PROBLEM REQUIREMENTS: State the count of lines below in which the word "begin" appears, and add nothing.

Records excerpted from a collection
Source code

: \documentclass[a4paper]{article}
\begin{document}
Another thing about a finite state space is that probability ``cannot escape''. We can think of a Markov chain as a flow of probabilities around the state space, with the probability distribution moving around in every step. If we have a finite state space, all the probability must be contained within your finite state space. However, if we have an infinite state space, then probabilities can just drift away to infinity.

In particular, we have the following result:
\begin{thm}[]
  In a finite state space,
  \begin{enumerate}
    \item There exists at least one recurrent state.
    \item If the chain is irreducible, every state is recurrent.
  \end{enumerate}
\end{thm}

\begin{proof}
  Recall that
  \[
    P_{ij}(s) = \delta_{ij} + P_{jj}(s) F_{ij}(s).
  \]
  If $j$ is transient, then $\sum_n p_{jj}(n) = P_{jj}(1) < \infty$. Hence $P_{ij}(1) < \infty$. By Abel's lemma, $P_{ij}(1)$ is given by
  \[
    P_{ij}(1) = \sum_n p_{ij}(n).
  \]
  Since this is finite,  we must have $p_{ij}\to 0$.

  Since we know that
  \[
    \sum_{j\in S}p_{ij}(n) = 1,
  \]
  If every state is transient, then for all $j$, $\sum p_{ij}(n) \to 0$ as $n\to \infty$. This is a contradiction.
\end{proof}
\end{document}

ANSWER: 4